Halaman

Sabtu, 22 September 2018

Indonesia butuh tangan dingin rakyat


Indonesia butuh tangan dingin rakyat

Entah skenario pihak mana, jika ternyata sedemikian diharapkan efek domino dari pemilu serentak 2019. Enerji dan emosi rakyat diadu,  diaduk-aduk dengan  teka-teki siapa sosok layak  bakal calon wakil presiden. Soal hak istimewa koruptor, status mantan warga binaan, tidak ada larangan maju di pemillu legislatif 2019.

Arti sederhanya, kemanfaatan partai politik yang sebagai pencetak presiden, hanya menambah beban berlapis, memperjelas tekanan ganda, maupun memperbanyak tanggung terutang rakyat.

Peta politik nasional berubah hanya lima tahun sekali.

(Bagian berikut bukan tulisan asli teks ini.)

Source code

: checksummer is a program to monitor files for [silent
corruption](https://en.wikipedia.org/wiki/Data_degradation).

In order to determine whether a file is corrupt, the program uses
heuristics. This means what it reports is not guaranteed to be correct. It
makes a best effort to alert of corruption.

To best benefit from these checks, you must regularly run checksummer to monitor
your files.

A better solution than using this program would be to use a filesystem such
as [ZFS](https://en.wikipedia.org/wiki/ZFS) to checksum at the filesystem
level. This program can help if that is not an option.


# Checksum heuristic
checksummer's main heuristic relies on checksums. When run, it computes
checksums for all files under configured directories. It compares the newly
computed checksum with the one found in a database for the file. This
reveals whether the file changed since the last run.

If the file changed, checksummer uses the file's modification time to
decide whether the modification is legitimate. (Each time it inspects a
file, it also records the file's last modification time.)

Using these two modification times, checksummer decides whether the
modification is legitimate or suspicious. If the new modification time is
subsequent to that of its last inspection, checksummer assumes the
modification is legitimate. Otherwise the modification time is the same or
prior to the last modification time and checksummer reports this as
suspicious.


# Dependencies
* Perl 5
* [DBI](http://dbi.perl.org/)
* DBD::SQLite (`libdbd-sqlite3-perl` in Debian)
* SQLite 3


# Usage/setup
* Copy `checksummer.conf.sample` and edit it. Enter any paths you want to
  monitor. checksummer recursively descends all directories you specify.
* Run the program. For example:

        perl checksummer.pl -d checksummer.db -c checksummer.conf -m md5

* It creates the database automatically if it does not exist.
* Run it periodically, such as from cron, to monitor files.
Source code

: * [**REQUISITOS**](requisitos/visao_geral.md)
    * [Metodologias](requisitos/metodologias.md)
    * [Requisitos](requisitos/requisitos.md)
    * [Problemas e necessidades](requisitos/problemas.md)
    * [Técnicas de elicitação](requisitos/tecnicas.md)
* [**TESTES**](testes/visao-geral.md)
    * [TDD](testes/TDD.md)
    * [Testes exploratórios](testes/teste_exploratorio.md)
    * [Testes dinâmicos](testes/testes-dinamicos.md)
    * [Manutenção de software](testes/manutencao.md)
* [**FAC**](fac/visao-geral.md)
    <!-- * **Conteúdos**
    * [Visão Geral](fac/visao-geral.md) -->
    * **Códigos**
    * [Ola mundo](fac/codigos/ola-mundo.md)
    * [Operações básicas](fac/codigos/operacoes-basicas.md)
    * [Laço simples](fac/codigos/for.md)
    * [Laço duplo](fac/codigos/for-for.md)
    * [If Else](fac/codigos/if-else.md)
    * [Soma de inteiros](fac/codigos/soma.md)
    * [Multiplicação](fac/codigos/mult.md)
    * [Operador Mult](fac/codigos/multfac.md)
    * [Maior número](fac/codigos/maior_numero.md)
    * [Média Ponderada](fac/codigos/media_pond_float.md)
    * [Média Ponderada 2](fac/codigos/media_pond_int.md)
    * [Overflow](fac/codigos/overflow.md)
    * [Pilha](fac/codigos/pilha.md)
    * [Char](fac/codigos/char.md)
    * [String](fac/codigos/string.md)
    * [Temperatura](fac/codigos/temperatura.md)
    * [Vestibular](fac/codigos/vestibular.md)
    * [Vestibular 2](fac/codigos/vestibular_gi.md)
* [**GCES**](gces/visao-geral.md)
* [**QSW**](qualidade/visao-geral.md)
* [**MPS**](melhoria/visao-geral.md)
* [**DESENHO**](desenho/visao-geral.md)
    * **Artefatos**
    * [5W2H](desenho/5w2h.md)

Peta politik daerah mengalami segmentasi akibat pilkada serentak. Kedaulatan daerah provinsi akan semakin nyata. Dejure, gubernur sebagai perpanjangan tangan pemerintah. Bukan sekedar tukang halo-halo. Urusan dan usulan pembangunan dari bawah melalui mekanisme wewenang provinsi.

De facto atau kondisi nyata, gubernur, bupati/walikota yang satu partai dengan presiden menghadirkan NKRI dalam blok-blok. Kondisi ini menuju proses pematangan paket politik ‘nasakom’ warisan Orde Lama. Aroma irama politik 2014-2019 menjadi masa transisi, batu loncatan. Sudah kebaca.

Rakyat terbiasa berjuang untuk melawan tirani lokal (koalisi penguasa dengan pengusaha). Rakyat kebal dengan bencana politik buatan manusia.

Melihat acara, adegan, atraksi manusia politik dengan aneka modus, menjadikan rakyat semakin maklum. Memperkokoh barisan. Memperkuat wujud persatuan dan kesatuan. Semakin yakin dengan substansi dan redaksi doa.

Praktik demokrasi berjalan terbalik. Pihak yang dipilih – sebut saja wakil rakyat, wakil daerah, kepala daerah, kepala negara –  merasa sebagai pihak yang dibutuhkan. Mampu menggaet jumlah pemilih untuk meraih kursi sesuai aturan main, semakin merasa bak raja diraja.